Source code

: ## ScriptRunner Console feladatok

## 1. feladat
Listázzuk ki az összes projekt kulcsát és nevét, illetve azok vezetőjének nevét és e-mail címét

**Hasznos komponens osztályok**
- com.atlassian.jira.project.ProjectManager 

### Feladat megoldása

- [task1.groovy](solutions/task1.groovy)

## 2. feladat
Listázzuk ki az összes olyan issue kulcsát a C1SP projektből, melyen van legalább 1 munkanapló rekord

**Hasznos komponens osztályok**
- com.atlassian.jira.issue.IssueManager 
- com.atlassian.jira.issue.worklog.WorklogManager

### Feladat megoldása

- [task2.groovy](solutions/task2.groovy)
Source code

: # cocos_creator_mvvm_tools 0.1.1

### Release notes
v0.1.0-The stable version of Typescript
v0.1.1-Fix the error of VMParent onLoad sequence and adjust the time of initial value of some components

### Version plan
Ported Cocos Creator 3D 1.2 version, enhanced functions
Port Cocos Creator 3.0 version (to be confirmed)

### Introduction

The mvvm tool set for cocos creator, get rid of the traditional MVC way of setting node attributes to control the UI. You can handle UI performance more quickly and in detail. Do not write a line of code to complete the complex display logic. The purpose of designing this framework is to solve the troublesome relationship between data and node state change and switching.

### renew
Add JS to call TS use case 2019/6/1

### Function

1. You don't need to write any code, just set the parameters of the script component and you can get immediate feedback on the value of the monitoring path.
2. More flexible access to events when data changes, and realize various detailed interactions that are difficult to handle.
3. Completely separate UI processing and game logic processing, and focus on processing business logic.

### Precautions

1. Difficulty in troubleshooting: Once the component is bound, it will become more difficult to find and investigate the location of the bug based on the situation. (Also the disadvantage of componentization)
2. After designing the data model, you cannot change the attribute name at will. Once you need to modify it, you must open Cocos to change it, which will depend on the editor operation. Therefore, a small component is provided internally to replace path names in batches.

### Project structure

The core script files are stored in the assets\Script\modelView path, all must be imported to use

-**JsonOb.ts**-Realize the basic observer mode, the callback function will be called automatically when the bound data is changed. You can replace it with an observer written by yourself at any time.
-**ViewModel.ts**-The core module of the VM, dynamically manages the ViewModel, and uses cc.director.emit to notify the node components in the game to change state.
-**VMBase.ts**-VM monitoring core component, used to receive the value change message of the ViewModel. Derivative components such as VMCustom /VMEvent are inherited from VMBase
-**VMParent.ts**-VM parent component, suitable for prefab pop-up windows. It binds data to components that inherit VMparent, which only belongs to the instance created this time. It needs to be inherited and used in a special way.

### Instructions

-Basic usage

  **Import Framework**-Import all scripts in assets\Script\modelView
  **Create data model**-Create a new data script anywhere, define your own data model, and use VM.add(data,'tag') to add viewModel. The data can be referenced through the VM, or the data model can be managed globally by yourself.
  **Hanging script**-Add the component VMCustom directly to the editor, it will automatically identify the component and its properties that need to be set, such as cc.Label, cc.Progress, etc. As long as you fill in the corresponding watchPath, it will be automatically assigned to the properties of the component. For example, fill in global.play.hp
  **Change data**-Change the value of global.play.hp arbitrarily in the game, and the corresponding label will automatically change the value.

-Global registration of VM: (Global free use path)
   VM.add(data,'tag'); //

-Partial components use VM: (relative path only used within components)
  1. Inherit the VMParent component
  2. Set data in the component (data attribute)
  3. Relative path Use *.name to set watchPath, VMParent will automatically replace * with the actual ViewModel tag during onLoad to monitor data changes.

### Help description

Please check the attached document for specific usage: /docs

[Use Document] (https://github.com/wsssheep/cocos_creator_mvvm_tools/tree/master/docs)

-=-=-=-=-

• _Description of the task_
Your response should be the lines above from the first to the one containing "## 2. feladat", inclusive, each given exactly.

• _Task response_
Source code

: ## ScriptRunner Console feladatok

## 1. feladat
Listázzuk ki az összes projekt kulcsát és nevét, illetve azok vezetőjének nevét és e-mail címét

**Hasznos komponens osztályok**
- com.atlassian.jira.project.ProjectManager 

### Feladat megoldása

- [task1.groovy](solutions/task1.groovy)

## 2. feladat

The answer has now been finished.